[multibody] Some speedups for inertia * vector #22287

sherm1 · 2024-12-09T22:49:36Z

Profiling the M-frame Inverse Dynamics in #22253 I found that a substantial fraction of the time was spent in the computation of the inertial force SpatialInertia*SpatialAcceleration. This PR makes some minor changes to the functions involved to make life easier on dumb compilers.

This tiny change speeds up the isolated (kinematics not included) ID-M calculation by 26% when compiled by gcc. It also speeds up the existing isolated ID-W calculation by 10% so is worth checking in separately. Including kinematics + ID the overall speedup is 7% for k + ID-M and 4% for k + ID-W.

This change is

sherm1

+@xuchenhan-tri for both reviews, please

Reviewable status: LGTM missing from assignee xuchenhan-tri(platform)

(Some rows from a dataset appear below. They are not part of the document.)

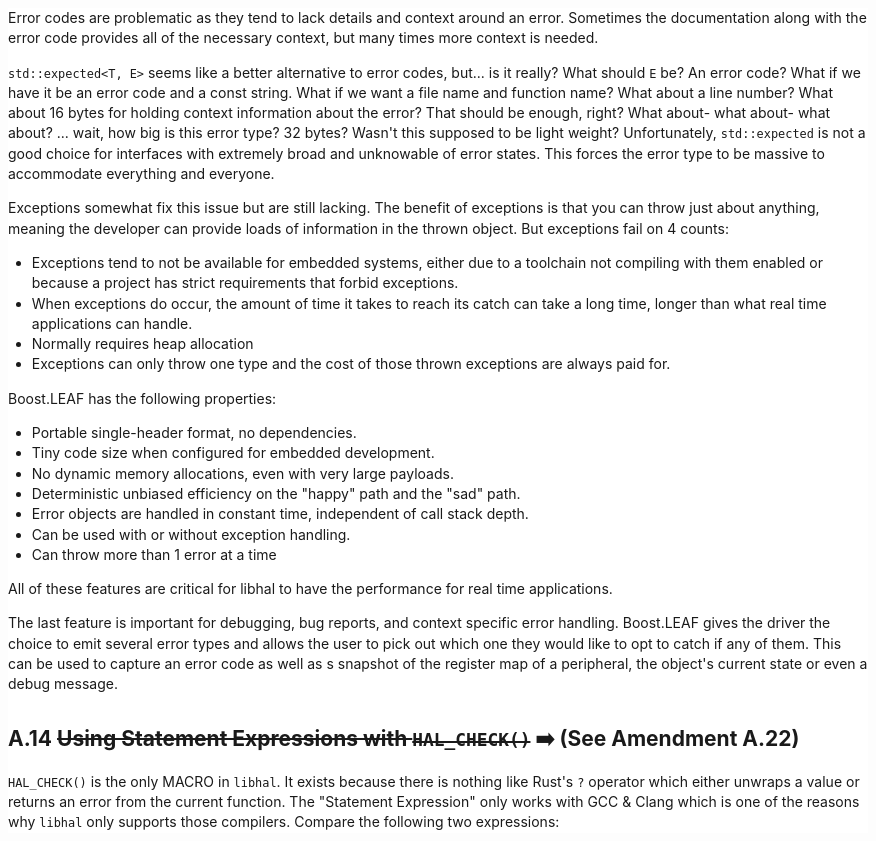 Error codes are problematic as they tend to lack details and context around an
error. Sometimes the documentation along with the error code provides all of the
necessary context, but many times more context is needed.

`std::expected<T, E>` seems like a better alternative to error codes, but... is
it really? What should `E` be? An error code? What if we have it be an error
code and a const string. What if we want a file name and function name? What
about a line number? What about 16 bytes for holding context information about
the error? That should be enough, right? What about- what about- what about? ...
wait, how big is this error type? 32 bytes? Wasn't this supposed to be light
weight? Unfortunately, `std::expected` is not a good choice for interfaces with
extremely broad and unknowable of error states. This forces the error type to be
massive to accommodate everything and everyone.

Exceptions somewhat fix this issue but are still lacking. The benefit of
exceptions is that you can throw just about anything, meaning the developer can
provide loads of information in the thrown object. But exceptions fail on 4
counts:

  - Exceptions tend to not be available for embedded systems, either due to a
    toolchain not compiling with them enabled or because a project has strict
    requirements that forbid exceptions.
  - When exceptions do occur, the amount of time it takes to reach its catch can
    take a long time, longer than what real time applications can handle.
  - Normally requires heap allocation
  - Exceptions can only throw one type and the cost of those thrown exceptions
    are always paid for.

Boost.LEAF has the following properties:

  - Portable single-header format, no dependencies.
  - Tiny code size when configured for embedded development.
  - No dynamic memory allocations, even with very large payloads.
  - Deterministic unbiased efficiency on the "happy" path and the "sad" path.
  - Error objects are handled in constant time, independent of call stack depth.
  - Can be used with or without exception handling.
  - Can throw more than 1 error at a time

All of these features are critical for libhal to have the performance for real
time applications.

The last feature is important for debugging, bug reports, and context specific
error handling. Boost.LEAF gives the driver the choice to emit several error
types and allows the user to pick out which one they would like to opt to catch
if any of them. This can be used to capture an error code as well as s snapshot
of the register map of a peripheral, the object's current state or even a debug
message.

## A.14 ~~Using Statement Expressions with `HAL_CHECK()`~~ ➡️ (See Amendment A.22)

`HAL_CHECK()` is the only MACRO in `libhal`. It exists because there is nothing
like Rust's `?` operator which either unwraps a value or returns an error from
the current function. The "Statement Expression" only works with GCC & Clang
which is one of the reasons why `libhal` only supports those compilers. Compare
the following two expressions:
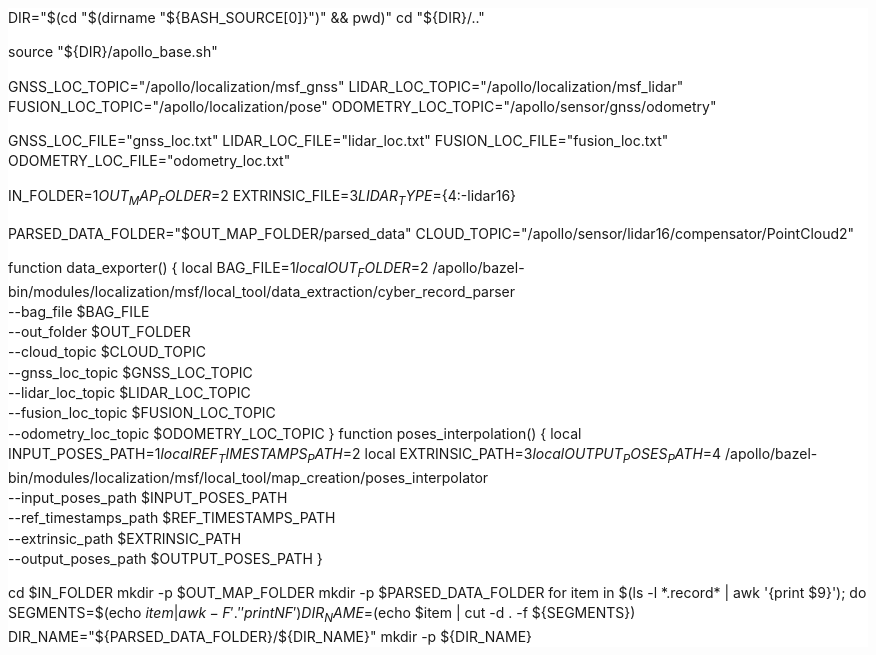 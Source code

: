    DIR="$(cd "$(dirname "${BASH_SOURCE[0]}")" && pwd)"
   cd "${DIR}/.."
   
   source "${DIR}/apollo_base.sh"
   
   GNSS_LOC_TOPIC="/apollo/localization/msf_gnss"
   LIDAR_LOC_TOPIC="/apollo/localization/msf_lidar"
   FUSION_LOC_TOPIC="/apollo/localization/pose"
   ODOMETRY_LOC_TOPIC="/apollo/sensor/gnss/odometry"
   
   GNSS_LOC_FILE="gnss_loc.txt"
   LIDAR_LOC_FILE="lidar_loc.txt"
   FUSION_LOC_FILE="fusion_loc.txt"
   ODOMETRY_LOC_FILE="odometry_loc.txt"
   
   IN_FOLDER=$1
   OUT_MAP_FOLDER=$2
   EXTRINSIC_FILE=$3
   LIDAR_TYPE=${4:-lidar16}
   
   PARSED_DATA_FOLDER="$OUT_MAP_FOLDER/parsed_data"
   CLOUD_TOPIC="/apollo/sensor/lidar16/compensator/PointCloud2"
   
   function data_exporter() {
     local BAG_FILE=$1
     local OUT_FOLDER=$2
     /apollo/bazel-bin/modules/localization/msf/local_tool/data_extraction/cyber_record_parser \
       --bag_file $BAG_FILE \
       --out_folder $OUT_FOLDER \
       --cloud_topic $CLOUD_TOPIC \
       --gnss_loc_topic $GNSS_LOC_TOPIC \
       --lidar_loc_topic $LIDAR_LOC_TOPIC \
       --fusion_loc_topic $FUSION_LOC_TOPIC \
       --odometry_loc_topic $ODOMETRY_LOC_TOPIC
   }
   function poses_interpolation() {
     local INPUT_POSES_PATH=$1
     local REF_TIMESTAMPS_PATH=$2
     local EXTRINSIC_PATH=$3
     local OUTPUT_POSES_PATH=$4
     /apollo/bazel-bin/modules/localization/msf/local_tool/map_creation/poses_interpolator \
       --input_poses_path $INPUT_POSES_PATH \
       --ref_timestamps_path $REF_TIMESTAMPS_PATH \
       --extrinsic_path $EXTRINSIC_PATH \
       --output_poses_path $OUTPUT_POSES_PATH
   }
   
   cd $IN_FOLDER
   mkdir -p $OUT_MAP_FOLDER
   mkdir -p $PARSED_DATA_FOLDER
   for item in $(ls -l *.record* | awk '{print $9}'); do
     SEGMENTS=$(echo $item | awk -F'.' '{print NF}')
     DIR_NAME=$(echo $item | cut -d . -f ${SEGMENTS})
     DIR_NAME="${PARSED_DATA_FOLDER}/${DIR_NAME}"
     mkdir -p ${DIR_NAME}
    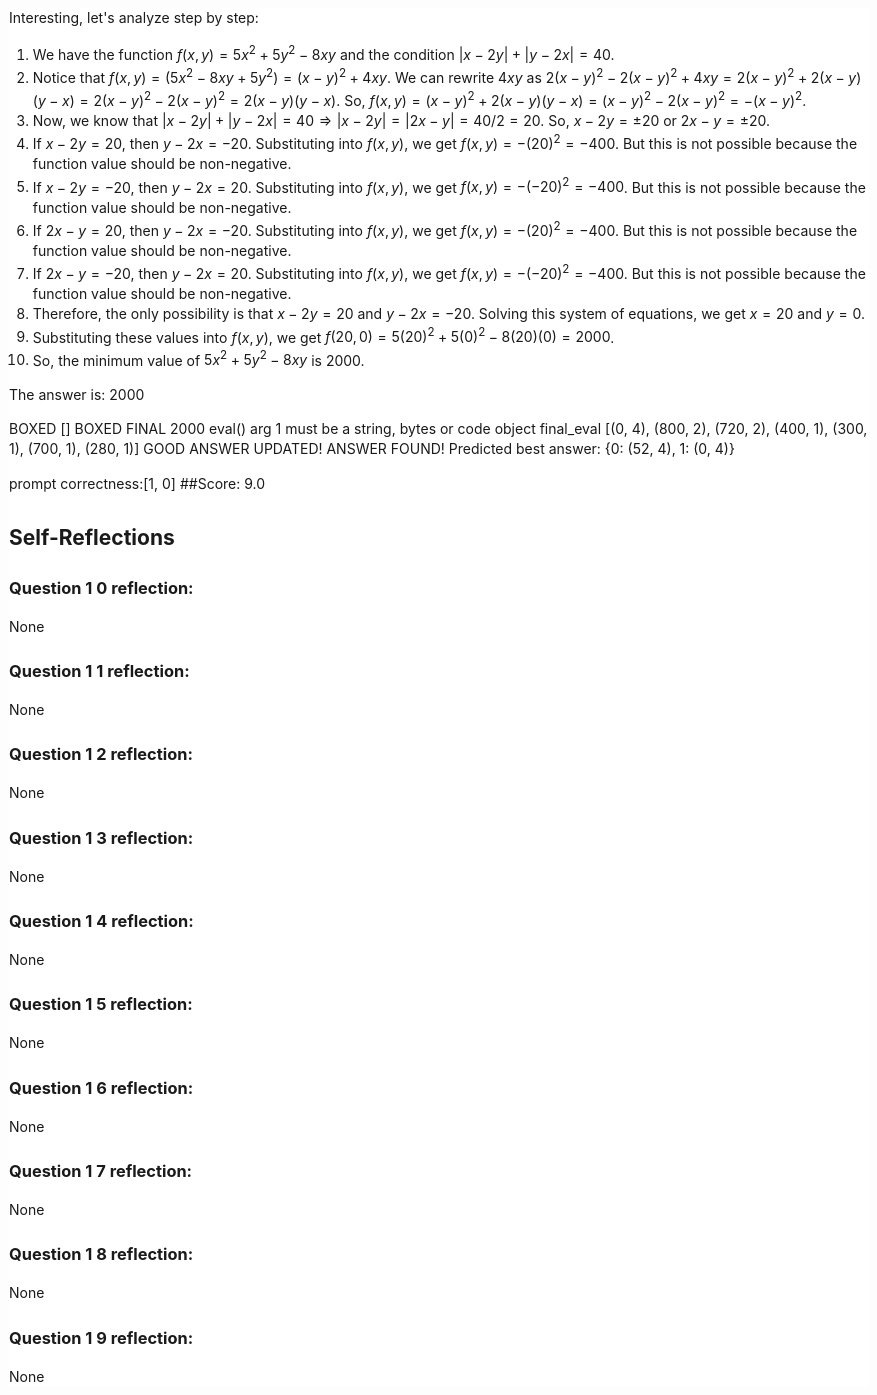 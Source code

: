 Interesting, let's analyze step by step:



1. We have the function $f(x, y) = 5x^2 + 5y^2 - 8xy$ and the condition $|x-2y| + |y-2x| = 40$.
2. Notice that $f(x, y) = (5x^2 - 8xy + 5y^2) = (x - y)^2 + 4xy$. We can rewrite $4xy$ as $2(x - y)^2 - 2(x - y)^2 + 4xy = 2(x - y)^2 + 2(x - y)(y - x) = 2(x - y)^2 - 2(x - y)^2 = 2(x - y)(y - x)$. So, $f(x, y) = (x - y)^2 + 2(x - y)(y - x) = (x - y)^2 - 2(x - y)^2 = -(x - y)^2$.
3. Now, we know that $|x-2y| + |y-2x| = 40 \Rightarrow |x-2y| = |2x-y| = 40/2 = 20$. So, $x - 2y = \pm 20$ or $2x - y = \pm 20$.
4. If $x - 2y = 20$, then $y - 2x = -20$. Substituting into $f(x, y)$, we get $f(x, y) = -(20)^2 = -400$. But this is not possible because the function value should be non-negative.
5. If $x - 2y = -20$, then $y - 2x = 20$. Substituting into $f(x, y)$, we get $f(x, y) = -(-20)^2 = -400$. But this is not possible because the function value should be non-negative.
6. If $2x - y = 20$, then $y - 2x = -20$. Substituting into $f(x, y)$, we get $f(x, y) = -(20)^2 = -400$. But this is not possible because the function value should be non-negative.
7. If $2x - y = -20$, then $y - 2x = 20$. Substituting into $f(x, y)$, we get $f(x, y) = -(-20)^2 = -400$. But this is not possible because the function value should be non-negative.
8. Therefore, the only possibility is that $x - 2y = 20$ and $y - 2x = -20$. Solving this system of equations, we get $x = 20$ and $y = 0$.
9. Substituting these values into $f(x, y)$, we get $f(20, 0) = 5(20)^2 + 5(0)^2 - 8(20)(0) = 2000$.
10. So, the minimum value of $5x^2 + 5y^2 - 8xy$ is $2000$.

The answer is: $2000$

BOXED []
BOXED FINAL 2000
eval() arg 1 must be a string, bytes or code object final_eval
[(0, 4), (800, 2), (720, 2), (400, 1), (300, 1), (700, 1), (280, 1)]
GOOD ANSWER UPDATED!
ANSWER FOUND!
Predicted best answer: {0: (52, 4), 1: (0, 4)}

prompt correctness:[1, 0]
##Score: 9.0

## Self-Reflections

### Question 1 0 reflection:
None
### Question 1 1 reflection:
None
### Question 1 2 reflection:
None
### Question 1 3 reflection:
None
### Question 1 4 reflection:
None
### Question 1 5 reflection:
None
### Question 1 6 reflection:
None
### Question 1 7 reflection:
None
### Question 1 8 reflection:
None
### Question 1 9 reflection:
None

sherm1 · 2024-12-09T22:57:09Z

cc @amcastro-tri (low hanging fruit!)

xuchenhan-tri

Let's have another pair of eyes look at this if you don't mind.
-(status: single reviewer ok) +@SeanCurtis-TRI for platform if you can squeeze this in for today.

Reviewed 3 of 3 files at r1, all commit messages.
Reviewable status: 3 unresolved discussions, LGTM missing from assignee SeanCurtis-TRI(platform)

multibody/tree/rotational_inertia.h line 424 at r1 (raw file):

  // TODO(Mitiguy) Issue #6145, add direct unit test for this method.
  Vector3<T> operator*(const Vector3<T>& w_E) const {
    // Eigen's symmetric multiply can be slow. Do this by hand instead:

BTW, have you considered adding an abstraction for symmetric 3x3 matrix to avoid doing these algebra in the inertia class? Seems like there are a few places in this class where we need to deal with the fact that only the triangular part of the matrix is used.

multibody/tree/rotational_inertia.h line 428 at r1 (raw file):

    //     [b  d  (e)] * [y] = [ bx+dy+ez ]
    //     [c  e   f ]   [z]   [ cx+ey+fz ]
    const T& a = I_SP_E_(0, 0);  // Access only lower triangle.

BTW, I looked at the eigen source code for symmetric matrix vector product and I'm not surprised that this is faster, but could you say, for reference, how much faster is this?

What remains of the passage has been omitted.